▶ TASK BRIEF
When you reach the line containing "#### PAGINAÇÃO LONGA - TIPOGRAFIA MAIOR" in the data below, begin returning lines exactly as written, and stop once the line containing "O uso da tipografia 16" has been returned.

▼▼▼

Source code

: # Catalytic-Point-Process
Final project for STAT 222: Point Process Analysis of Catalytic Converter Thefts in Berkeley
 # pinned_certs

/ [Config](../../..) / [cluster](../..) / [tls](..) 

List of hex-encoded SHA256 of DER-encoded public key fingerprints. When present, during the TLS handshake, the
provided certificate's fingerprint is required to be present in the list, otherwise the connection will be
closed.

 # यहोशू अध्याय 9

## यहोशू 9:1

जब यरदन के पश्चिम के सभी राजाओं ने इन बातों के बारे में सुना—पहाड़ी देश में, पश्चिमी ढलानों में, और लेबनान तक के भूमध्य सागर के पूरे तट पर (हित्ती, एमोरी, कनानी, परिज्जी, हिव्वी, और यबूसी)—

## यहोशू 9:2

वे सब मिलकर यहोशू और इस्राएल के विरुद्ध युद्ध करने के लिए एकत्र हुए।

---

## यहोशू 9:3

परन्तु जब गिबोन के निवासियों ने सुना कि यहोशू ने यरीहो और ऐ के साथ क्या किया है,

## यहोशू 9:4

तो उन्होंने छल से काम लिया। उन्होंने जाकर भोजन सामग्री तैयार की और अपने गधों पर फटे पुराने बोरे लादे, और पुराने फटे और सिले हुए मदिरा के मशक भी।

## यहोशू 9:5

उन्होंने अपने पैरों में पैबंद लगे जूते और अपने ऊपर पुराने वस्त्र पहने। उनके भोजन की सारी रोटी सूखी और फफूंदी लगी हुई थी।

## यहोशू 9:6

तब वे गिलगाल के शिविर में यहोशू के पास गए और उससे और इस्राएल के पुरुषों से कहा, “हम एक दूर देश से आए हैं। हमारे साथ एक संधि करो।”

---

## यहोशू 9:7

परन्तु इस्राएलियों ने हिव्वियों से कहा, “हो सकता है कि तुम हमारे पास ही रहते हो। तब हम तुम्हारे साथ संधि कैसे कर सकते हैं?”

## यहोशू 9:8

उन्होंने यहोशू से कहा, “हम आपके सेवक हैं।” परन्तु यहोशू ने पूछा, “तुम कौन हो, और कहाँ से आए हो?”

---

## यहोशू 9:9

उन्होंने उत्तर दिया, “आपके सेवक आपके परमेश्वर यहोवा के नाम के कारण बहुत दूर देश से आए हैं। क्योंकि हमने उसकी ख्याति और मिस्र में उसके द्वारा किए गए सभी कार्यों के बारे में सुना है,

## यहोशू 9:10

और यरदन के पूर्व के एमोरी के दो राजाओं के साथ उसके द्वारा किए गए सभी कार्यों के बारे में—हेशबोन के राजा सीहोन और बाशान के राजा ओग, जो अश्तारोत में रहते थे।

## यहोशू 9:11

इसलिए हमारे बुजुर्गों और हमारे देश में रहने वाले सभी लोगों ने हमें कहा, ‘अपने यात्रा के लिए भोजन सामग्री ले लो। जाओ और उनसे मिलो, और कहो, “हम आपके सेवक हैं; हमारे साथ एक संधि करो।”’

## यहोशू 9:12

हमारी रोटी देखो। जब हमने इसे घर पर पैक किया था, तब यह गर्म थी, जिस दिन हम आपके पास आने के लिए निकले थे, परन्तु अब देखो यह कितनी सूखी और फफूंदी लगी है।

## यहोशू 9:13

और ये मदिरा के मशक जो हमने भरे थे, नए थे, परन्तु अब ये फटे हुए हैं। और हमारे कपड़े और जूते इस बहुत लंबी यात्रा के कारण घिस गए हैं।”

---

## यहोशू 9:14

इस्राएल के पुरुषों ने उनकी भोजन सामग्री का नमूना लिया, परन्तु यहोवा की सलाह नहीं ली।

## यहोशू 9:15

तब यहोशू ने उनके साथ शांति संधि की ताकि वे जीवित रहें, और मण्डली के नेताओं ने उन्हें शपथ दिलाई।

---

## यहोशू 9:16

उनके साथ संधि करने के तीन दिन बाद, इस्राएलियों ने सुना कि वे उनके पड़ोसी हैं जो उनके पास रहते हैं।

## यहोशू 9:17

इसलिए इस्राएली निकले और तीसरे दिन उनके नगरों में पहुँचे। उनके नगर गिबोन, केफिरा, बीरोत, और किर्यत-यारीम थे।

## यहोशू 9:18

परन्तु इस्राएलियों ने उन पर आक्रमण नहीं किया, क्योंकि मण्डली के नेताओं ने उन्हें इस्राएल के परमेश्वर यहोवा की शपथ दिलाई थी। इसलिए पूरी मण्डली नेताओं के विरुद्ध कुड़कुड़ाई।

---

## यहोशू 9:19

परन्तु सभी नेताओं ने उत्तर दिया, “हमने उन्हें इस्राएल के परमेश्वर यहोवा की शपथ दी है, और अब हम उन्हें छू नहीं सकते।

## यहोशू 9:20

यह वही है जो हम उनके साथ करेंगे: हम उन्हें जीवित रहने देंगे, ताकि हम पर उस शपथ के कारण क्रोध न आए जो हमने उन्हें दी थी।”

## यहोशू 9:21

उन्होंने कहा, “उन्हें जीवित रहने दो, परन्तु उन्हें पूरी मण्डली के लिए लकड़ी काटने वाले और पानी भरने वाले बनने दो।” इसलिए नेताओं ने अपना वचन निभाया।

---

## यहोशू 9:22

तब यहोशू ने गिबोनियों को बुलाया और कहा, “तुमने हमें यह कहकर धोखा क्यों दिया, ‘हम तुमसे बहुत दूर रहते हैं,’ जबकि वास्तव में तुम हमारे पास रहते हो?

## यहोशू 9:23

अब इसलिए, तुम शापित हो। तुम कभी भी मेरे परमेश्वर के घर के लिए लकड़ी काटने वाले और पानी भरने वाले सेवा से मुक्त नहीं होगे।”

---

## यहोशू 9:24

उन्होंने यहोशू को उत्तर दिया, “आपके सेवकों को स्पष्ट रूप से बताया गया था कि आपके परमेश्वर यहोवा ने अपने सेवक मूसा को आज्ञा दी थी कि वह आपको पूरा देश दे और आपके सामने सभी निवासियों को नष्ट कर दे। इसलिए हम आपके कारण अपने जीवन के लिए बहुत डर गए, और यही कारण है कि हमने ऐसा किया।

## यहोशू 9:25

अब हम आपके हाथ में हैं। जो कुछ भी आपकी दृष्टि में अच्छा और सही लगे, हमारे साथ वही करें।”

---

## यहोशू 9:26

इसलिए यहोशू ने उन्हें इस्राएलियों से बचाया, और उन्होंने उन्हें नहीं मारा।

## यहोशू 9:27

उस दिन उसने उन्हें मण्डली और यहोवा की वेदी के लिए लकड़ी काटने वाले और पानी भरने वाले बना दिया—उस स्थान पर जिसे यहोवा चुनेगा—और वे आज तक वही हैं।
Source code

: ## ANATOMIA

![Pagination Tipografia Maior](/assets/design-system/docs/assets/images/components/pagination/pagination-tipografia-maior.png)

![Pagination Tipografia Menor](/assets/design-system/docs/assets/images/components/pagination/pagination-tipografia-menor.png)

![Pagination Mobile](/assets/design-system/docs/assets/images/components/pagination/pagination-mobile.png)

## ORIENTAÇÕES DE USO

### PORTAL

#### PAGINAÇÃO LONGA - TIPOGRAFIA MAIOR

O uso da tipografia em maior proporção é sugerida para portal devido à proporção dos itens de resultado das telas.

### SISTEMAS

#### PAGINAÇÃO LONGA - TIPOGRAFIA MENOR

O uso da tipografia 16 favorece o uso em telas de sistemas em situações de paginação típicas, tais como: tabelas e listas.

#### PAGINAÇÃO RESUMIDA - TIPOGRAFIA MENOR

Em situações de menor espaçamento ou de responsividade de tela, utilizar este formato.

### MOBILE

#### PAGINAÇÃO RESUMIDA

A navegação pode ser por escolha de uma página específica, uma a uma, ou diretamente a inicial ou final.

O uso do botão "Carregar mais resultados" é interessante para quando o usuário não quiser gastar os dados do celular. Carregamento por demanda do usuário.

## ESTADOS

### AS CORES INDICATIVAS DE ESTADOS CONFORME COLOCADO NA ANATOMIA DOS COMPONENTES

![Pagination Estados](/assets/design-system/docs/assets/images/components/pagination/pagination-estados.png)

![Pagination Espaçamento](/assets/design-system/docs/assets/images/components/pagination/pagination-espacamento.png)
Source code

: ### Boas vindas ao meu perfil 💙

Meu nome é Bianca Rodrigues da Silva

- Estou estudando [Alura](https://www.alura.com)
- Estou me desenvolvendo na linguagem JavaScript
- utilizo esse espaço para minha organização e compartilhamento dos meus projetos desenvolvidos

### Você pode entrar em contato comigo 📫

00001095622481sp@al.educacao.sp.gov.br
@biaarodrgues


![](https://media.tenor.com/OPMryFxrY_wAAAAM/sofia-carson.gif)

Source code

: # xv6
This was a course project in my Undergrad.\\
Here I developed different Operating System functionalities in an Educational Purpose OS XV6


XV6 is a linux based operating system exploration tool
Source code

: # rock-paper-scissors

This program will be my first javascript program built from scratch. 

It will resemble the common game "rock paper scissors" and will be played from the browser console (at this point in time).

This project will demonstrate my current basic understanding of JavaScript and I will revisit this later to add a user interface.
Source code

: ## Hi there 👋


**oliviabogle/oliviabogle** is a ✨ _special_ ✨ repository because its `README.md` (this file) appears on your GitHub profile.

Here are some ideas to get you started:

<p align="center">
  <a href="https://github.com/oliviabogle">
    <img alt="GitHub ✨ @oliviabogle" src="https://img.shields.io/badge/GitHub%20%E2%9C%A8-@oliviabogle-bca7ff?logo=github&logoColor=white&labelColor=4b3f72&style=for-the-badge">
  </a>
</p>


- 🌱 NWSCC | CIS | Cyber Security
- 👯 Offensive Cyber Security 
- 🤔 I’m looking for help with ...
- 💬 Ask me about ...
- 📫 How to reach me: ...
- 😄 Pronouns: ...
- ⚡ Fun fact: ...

▲▲▲

▶ REPLY TO THE TASK
#### PAGINAÇÃO LONGA - TIPOGRAFIA MAIOR

O uso da tipografia em maior proporção é sugerida para portal devido à proporção dos itens de resultado das telas.

### SISTEMAS

#### PAGINAÇÃO LONGA - TIPOGRAFIA MENOR

O uso da tipografia 16 favorece o uso em telas de sistemas em situações de paginação típicas, tais como: tabelas e listas.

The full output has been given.